Comparator and Priority Queues

Question

I'm in the process of coding Huffman Code where I import a file, generate huffman code for each character, then output the binary to a file. To import the characters I am using a scanner that reads each character, puts it in a node that has values of the read character and a frequency of 1. Then, the node is added to a PriorityQueue. Since the Node class has a compareTo method that compares only frequency, how can I implement a comparator to this specific PriorityQueue that compares the characters when sorting in queue?

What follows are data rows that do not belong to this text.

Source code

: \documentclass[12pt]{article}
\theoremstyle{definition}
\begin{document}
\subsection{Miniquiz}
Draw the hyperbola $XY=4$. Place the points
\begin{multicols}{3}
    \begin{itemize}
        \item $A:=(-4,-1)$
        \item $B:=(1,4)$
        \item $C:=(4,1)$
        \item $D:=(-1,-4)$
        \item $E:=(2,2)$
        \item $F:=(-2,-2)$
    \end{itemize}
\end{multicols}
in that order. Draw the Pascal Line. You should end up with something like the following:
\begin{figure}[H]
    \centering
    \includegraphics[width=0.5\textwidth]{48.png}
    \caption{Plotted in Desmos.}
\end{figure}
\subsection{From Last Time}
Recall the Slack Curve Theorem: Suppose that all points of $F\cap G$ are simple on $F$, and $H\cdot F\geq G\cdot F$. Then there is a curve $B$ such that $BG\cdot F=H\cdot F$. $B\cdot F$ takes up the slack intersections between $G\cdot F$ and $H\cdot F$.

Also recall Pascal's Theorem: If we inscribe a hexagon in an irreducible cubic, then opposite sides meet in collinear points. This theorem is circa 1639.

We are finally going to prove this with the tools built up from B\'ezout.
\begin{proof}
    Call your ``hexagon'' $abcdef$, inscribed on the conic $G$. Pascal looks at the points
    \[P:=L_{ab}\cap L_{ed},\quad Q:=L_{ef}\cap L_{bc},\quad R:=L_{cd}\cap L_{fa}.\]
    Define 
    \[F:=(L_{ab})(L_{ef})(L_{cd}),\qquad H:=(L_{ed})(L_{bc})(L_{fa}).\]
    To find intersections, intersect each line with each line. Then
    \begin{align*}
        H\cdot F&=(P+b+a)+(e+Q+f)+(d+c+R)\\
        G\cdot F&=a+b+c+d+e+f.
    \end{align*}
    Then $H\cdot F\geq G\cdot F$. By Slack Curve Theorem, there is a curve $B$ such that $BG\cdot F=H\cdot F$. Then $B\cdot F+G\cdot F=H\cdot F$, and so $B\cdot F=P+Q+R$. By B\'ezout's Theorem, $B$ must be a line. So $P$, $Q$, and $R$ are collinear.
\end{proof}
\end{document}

Literal example: The queue of characters should be sorted as follows:

[A:1][A:1][A:1][B:1][C:1]
Next step:
[A:1][A:2][B:1][C:1]
Final:
[A:3][B:1][C:1]

Here are some snippets:

protected class Node implements Comparable<Node>{
    Character symbol;
    int frequency;
    
    Node left = null;
    Node right = null;
    @Override
    public int compareTo(Node n) {
        return n.frequency < this.frequency ? 1 : (n.frequency == this.frequency ? 0 : -1);
    }
    
    public Node(Character c, int f){
        this.symbol = c;
        this.frequency = f;
    }
    public String toString(){
        return "["+this.symbol +","+this.frequency+"]";
    }

This is the PriorityQueue that needs a custom comparator:

public static PriorityQueue<Node> gatherFrequency(String file) throws Exception{
    File f = new File(file);
    Scanner reader = new Scanner(f);
    PriorityQueue<Node> PQ = new PriorityQueue<Node>();
    while(reader.hasNext()){
        for(int i = 0; i < reader.next().length();i++){
            PQ.add(new Node(reader.next().charAt(0),1));
        }
    }
    if(PQ.size()>1){ //during this loop the nodes should be compared by character value
        while(PQ.size() > 1){
            Node a = PQ.remove();
            Node b = PQ.remove();
            if(a.symbol.compareTo(b.symbol)==0){
                Node c = new Node(a.symbol, a.frequency + b.frequency);
                PQ.add(c);
            }
            else break;
        }
        return PQ;
    }
    return PQ;
    
}

This is the new method I created using a HashMap:

public static Collection<Entry<Character,Integer>> gatherFrequency(String file) throws Exception{
        File f = new File(file);
        Scanner reader = new Scanner(f);
        HashMap<Character, Integer> map = new HashMap<Character, Integer>();
        while(reader.hasNext()){
            for(int i = 0; i < reader.next().length();i++){
                Character key = reader.next().charAt(i);
                if(map.containsKey(reader.next().charAt(i))){
                    int freq = map.get(key);
                    map.put(key, freq+1);
                }
                else{
                    map.put(key, 1);
                }
            }
        }
        return map.entrySet();
    }

This appear to be far more complicated than it needs to be. Shouldn't all `A` be counted even if they are not consecutive. — Peter Lawrey, Apr 15 '11 at 15:28
They will always be consecutive if they are in a PriorityQueue that sorts by Character value — Trevor Arjeski, Apr 15 '11 at 15:31

score 2 · Accepted Answer · answered Apr 15 '11 at 15:36

2

The standard approach to implementing Huffman trees is to use a hashmap (in Java, you'd probably use a HashMap<Character, Integer>) to count the frequency for each letter, and insert into the priority queue one node for each letter. So when constructing the Huffman tree itself, you start out with a priority queue that is already in the "final" state that you showed. The Huffman algorithm then repeatedly extracts two nodes from the priority queue, constructs a new parent node for those two nodes, and inserts the new node into the priority queue.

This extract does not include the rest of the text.